Directions for this task: At the line containing "Grant the permission to sign the new wallet.", begin retyping, and continue word for word until the records below run out.
-------- Records to use --------
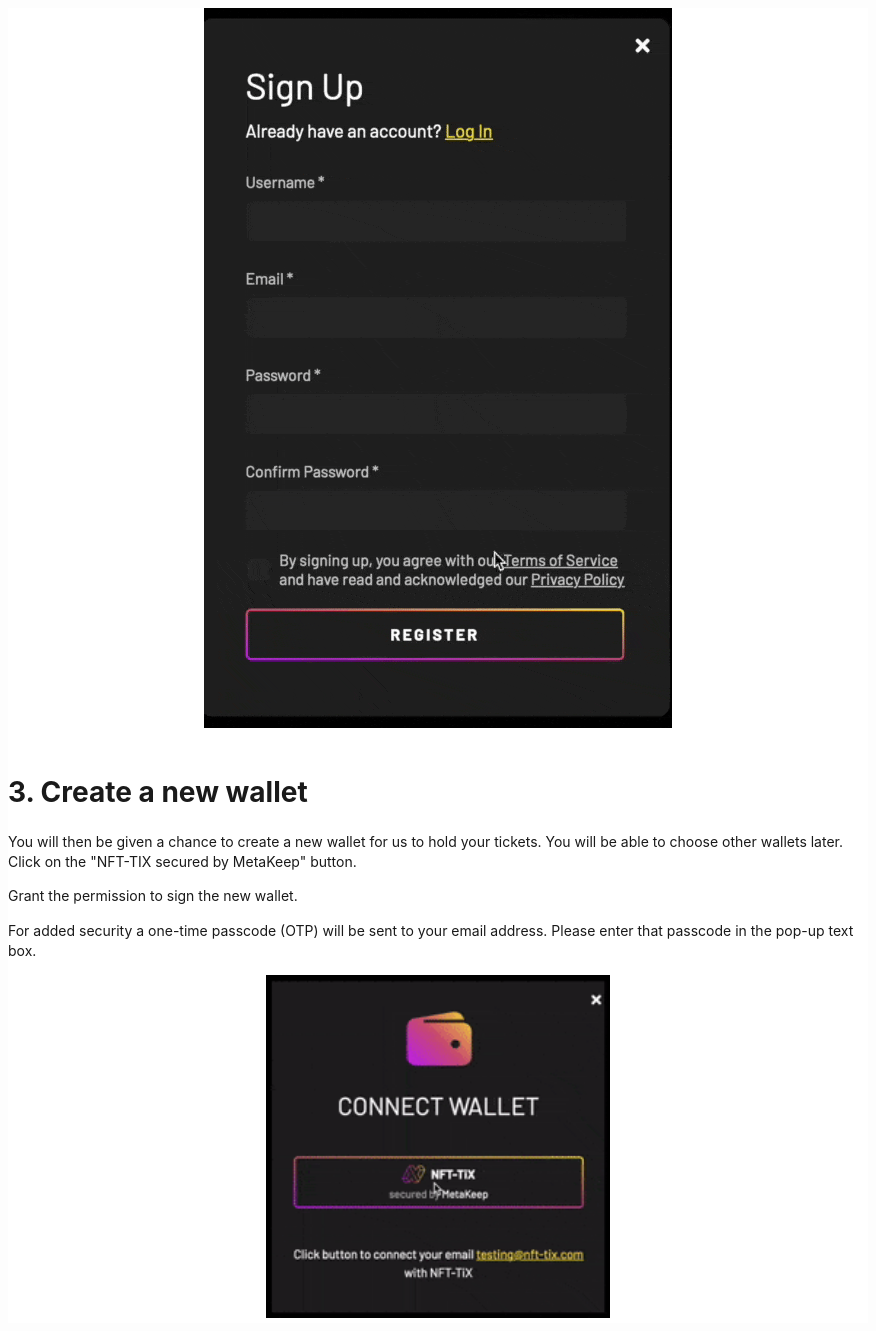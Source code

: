 <center><img src="./images/signup.gif"></center>



# 3. Create a new wallet

You will then be given a chance to create a new wallet for us to hold your tickets. You will be able to choose other wallets later. Click on the "NFT-TIX secured by MetaKeep" button.

Grant the permission to sign the new wallet.

For added security a one-time passcode (OTP) will be sent to your email address. Please enter that passcode in the pop-up text box.

<center><img src="./images/2_make_wallet.gif" width="40%"></center>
--------
Output of the exercise:
Grant the permission to sign the new wallet.

For added security a one-time passcode (OTP) will be sent to your email address. Please enter that passcode in the pop-up text box.

<center><img src="./images/2_make_wallet.gif" width="40%"></center>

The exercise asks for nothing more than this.